• [WORK TO BE COMPLETED]:
Search each line below for the word "jsdelivr" and list those that contain it.

Records drawn from a dataset
==================================================

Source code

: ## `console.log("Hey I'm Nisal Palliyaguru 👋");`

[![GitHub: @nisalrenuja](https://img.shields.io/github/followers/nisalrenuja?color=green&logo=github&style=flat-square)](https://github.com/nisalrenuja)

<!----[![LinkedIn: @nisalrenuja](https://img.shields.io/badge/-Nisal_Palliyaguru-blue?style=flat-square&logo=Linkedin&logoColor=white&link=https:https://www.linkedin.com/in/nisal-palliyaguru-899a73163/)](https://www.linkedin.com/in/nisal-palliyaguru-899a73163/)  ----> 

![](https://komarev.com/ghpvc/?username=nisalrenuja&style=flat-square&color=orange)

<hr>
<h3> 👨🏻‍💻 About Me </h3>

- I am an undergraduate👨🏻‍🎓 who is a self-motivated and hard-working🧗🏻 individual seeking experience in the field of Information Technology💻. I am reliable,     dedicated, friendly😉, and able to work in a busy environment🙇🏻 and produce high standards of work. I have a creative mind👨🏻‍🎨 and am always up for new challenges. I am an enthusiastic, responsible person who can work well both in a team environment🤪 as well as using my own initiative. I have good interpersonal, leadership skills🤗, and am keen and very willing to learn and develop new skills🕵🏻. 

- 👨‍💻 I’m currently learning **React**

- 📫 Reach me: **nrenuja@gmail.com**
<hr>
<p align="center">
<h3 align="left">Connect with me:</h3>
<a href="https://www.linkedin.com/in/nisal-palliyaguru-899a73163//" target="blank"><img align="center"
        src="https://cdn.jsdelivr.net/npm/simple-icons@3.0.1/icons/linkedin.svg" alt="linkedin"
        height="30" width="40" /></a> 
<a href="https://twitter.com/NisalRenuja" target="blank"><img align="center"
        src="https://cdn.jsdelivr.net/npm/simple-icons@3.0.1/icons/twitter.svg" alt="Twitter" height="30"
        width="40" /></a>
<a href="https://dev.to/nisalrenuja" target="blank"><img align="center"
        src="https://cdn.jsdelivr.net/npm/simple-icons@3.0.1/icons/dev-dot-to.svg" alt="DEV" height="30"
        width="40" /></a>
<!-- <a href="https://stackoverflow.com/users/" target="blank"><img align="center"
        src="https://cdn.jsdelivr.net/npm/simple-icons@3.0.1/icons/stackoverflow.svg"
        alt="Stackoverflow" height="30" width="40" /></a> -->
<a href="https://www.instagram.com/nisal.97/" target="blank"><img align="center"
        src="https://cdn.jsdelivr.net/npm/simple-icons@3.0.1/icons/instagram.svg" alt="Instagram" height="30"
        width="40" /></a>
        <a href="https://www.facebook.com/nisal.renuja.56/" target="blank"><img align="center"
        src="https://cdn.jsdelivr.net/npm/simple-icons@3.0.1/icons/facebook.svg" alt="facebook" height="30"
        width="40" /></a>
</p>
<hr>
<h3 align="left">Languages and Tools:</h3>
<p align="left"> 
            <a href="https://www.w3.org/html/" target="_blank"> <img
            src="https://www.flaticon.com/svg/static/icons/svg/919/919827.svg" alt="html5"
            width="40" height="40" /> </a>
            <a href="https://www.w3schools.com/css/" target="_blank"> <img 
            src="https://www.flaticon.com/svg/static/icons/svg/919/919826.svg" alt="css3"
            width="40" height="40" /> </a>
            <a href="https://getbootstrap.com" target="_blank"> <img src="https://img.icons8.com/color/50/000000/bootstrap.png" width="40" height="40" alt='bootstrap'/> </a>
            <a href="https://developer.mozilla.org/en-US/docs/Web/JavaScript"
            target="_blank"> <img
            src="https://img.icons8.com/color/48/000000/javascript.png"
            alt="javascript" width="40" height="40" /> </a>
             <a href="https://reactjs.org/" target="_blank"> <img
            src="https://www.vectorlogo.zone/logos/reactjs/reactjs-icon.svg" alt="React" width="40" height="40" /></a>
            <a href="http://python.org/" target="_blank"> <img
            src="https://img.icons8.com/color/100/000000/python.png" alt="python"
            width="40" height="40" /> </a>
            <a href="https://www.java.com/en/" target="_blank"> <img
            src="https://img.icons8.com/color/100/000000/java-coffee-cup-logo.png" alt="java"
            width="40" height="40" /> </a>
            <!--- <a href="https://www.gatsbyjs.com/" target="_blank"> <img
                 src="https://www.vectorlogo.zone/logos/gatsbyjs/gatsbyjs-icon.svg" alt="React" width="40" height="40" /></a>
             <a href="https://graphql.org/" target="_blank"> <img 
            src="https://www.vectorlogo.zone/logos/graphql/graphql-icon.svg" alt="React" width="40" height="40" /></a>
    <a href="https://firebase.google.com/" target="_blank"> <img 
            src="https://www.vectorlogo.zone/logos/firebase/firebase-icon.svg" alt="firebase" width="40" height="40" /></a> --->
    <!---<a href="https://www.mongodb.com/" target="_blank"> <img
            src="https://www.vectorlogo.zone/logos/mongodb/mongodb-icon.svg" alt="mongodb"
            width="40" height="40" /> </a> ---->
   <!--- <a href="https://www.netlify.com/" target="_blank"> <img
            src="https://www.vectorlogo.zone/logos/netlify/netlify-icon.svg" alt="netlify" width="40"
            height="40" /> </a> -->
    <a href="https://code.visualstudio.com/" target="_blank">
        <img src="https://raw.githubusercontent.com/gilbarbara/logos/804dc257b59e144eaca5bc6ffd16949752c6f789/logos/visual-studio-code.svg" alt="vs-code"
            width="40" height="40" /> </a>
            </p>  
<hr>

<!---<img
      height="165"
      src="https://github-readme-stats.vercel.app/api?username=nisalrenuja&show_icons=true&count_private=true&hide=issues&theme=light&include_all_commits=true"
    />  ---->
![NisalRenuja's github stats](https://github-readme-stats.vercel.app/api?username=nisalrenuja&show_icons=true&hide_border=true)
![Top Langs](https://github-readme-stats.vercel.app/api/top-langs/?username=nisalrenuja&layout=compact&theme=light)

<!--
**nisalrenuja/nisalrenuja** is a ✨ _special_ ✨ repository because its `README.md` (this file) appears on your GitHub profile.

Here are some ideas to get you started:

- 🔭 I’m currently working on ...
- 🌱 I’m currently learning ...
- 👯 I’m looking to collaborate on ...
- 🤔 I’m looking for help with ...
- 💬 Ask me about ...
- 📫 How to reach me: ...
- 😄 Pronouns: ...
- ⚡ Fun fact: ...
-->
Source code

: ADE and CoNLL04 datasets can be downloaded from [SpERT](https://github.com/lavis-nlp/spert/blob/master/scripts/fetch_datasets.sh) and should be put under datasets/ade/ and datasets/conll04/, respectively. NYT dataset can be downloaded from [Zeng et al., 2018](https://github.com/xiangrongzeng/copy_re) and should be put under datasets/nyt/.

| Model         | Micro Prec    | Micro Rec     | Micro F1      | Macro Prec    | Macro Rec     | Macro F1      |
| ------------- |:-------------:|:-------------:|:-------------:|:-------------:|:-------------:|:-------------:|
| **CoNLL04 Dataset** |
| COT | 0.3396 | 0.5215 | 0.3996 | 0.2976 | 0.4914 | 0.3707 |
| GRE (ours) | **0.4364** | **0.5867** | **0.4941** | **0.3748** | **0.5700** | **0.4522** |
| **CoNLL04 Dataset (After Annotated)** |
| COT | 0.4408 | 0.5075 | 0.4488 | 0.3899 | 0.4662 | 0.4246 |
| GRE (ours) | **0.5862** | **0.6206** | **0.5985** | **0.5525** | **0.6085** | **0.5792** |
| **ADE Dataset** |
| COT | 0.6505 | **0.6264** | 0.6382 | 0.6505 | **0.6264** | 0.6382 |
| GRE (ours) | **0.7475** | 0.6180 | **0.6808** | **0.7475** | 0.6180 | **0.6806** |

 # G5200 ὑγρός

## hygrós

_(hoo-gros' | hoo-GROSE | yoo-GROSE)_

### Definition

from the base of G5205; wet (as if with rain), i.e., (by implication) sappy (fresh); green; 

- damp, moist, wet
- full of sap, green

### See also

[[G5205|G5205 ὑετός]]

==================================================

• [ANSWER SECTION]:
        src="https://cdn.jsdelivr.net/npm/simple-icons@3.0.1/icons/linkedin.svg" alt="linkedin"
        src="https://cdn.jsdelivr.net/npm/simple-icons@3.0.1/icons/twitter.svg" alt="Twitter" height="30"
        src="https://cdn.jsdelivr.net/npm/simple-icons@3.0.1/icons/dev-dot-to.svg" alt="DEV" height="30"
        src="https://cdn.jsdelivr.net/npm/simple-icons@3.0.1/icons/stackoverflow.svg"
        src="https://cdn.jsdelivr.net/npm/simple-icons@3.0.1/icons/instagram.svg" alt="Instagram" height="30"
        src="https://cdn.jsdelivr.net/npm/simple-icons@3.0.1/icons/facebook.svg" alt="facebook" height="30"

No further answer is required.